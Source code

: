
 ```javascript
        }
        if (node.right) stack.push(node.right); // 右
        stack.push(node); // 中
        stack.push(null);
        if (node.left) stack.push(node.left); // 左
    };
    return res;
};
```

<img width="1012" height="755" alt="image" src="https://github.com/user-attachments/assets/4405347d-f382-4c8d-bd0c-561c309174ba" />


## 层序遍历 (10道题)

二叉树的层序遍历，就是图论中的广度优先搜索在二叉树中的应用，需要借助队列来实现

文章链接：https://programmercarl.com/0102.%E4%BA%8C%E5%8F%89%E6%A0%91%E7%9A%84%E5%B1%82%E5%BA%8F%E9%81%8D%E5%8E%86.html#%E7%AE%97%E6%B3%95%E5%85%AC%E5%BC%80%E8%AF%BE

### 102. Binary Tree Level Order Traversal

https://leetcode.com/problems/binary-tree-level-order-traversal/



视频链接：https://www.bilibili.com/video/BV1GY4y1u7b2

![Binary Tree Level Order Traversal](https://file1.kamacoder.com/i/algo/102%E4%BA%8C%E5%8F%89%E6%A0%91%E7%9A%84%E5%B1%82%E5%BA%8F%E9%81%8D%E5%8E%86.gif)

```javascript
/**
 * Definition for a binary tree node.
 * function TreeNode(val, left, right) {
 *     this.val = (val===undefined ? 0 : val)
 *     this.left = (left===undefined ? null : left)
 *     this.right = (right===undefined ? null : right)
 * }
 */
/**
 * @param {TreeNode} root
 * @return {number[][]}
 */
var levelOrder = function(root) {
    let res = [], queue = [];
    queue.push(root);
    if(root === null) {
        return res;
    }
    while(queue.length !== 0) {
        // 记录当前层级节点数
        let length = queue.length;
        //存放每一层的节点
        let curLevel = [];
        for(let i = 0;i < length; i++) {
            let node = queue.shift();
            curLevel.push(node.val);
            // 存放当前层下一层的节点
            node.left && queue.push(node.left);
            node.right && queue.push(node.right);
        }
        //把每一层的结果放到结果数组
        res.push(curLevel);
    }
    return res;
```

* * *

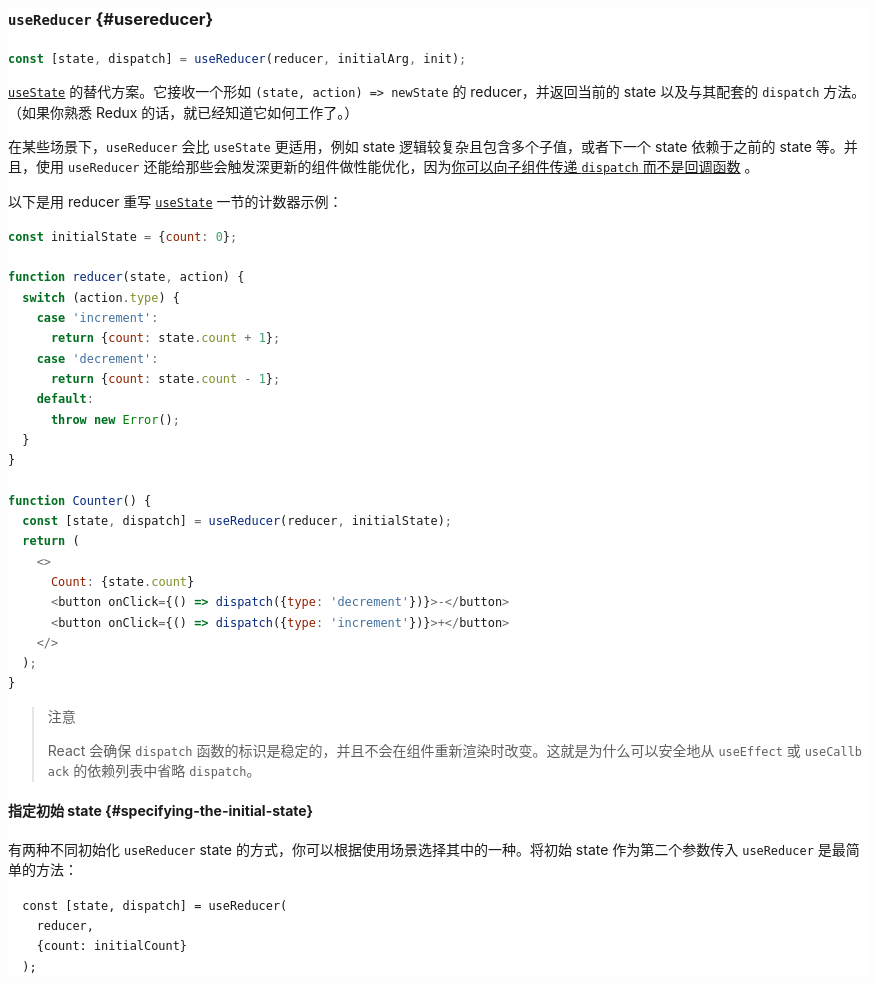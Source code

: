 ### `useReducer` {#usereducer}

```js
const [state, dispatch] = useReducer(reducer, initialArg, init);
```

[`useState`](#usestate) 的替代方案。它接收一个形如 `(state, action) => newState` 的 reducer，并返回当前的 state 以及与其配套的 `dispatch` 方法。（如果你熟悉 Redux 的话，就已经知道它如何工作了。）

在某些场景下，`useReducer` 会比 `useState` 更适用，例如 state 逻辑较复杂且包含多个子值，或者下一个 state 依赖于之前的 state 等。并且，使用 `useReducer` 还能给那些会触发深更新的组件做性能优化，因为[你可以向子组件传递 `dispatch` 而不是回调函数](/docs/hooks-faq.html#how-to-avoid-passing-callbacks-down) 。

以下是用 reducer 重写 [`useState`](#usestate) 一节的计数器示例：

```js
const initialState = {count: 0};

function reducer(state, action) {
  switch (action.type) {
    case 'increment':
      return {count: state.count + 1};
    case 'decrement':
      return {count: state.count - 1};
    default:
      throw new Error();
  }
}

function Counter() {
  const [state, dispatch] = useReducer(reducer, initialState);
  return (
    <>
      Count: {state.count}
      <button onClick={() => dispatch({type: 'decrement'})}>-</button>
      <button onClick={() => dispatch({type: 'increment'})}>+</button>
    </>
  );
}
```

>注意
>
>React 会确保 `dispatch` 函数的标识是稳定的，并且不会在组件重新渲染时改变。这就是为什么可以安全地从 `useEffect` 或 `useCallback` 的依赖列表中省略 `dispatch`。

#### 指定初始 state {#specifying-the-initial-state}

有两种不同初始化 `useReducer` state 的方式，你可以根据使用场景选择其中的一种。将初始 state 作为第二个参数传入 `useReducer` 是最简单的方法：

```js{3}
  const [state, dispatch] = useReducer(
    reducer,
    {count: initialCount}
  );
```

▶ _YOUR GOAL_: Output only the count of lines in the data containing "curLevel".

▶ _TASK RESPONSE_: 3